::: SUPPLIED DATA
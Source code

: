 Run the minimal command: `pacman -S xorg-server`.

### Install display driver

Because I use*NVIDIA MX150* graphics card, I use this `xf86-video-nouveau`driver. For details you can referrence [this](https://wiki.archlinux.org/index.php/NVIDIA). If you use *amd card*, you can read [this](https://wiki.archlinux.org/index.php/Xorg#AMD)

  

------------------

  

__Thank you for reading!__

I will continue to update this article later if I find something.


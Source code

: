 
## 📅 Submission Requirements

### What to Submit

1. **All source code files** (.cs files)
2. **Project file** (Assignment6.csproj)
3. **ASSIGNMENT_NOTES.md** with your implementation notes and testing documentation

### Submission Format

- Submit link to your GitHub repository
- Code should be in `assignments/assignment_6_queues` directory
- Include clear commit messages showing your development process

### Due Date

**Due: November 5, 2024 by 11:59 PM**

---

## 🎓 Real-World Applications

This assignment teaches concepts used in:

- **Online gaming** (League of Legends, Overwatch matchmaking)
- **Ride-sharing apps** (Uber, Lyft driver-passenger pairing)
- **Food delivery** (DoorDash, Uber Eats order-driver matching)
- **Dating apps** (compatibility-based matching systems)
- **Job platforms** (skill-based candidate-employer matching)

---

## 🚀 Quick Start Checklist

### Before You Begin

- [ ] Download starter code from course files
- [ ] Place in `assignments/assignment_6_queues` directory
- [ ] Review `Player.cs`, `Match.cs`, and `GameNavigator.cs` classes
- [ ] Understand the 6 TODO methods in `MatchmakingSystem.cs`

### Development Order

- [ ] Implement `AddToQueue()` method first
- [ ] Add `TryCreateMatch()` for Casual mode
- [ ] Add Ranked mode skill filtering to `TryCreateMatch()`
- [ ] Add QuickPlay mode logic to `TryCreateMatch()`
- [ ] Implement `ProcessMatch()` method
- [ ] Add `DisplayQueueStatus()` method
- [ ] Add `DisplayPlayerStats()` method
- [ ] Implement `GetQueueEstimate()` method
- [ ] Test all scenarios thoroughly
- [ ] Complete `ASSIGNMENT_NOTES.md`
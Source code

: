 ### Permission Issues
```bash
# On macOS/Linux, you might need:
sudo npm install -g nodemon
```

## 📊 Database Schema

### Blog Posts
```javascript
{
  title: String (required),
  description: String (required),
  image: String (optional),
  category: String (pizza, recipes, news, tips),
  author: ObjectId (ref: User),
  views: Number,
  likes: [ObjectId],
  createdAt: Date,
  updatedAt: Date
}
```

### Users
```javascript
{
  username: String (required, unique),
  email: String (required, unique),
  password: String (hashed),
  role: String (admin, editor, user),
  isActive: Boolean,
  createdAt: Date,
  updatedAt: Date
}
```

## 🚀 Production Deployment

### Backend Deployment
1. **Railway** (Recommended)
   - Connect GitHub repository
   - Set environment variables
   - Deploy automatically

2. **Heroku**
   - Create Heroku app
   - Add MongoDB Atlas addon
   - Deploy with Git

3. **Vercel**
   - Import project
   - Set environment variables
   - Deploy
::::::
PROMPT: Which lines above run from the one containing "- **Food delivery**" down to the one containing "### Before You Begin"? Repeat exactly those, both ends included, and nothing else.

EXPECTED ANSWER:
- **Food delivery** (DoorDash, Uber Eats order-driver matching)
- **Dating apps** (compatibility-based matching systems)
- **Job platforms** (skill-based candidate-employer matching)

---

## 🚀 Quick Start Checklist

### Before You Begin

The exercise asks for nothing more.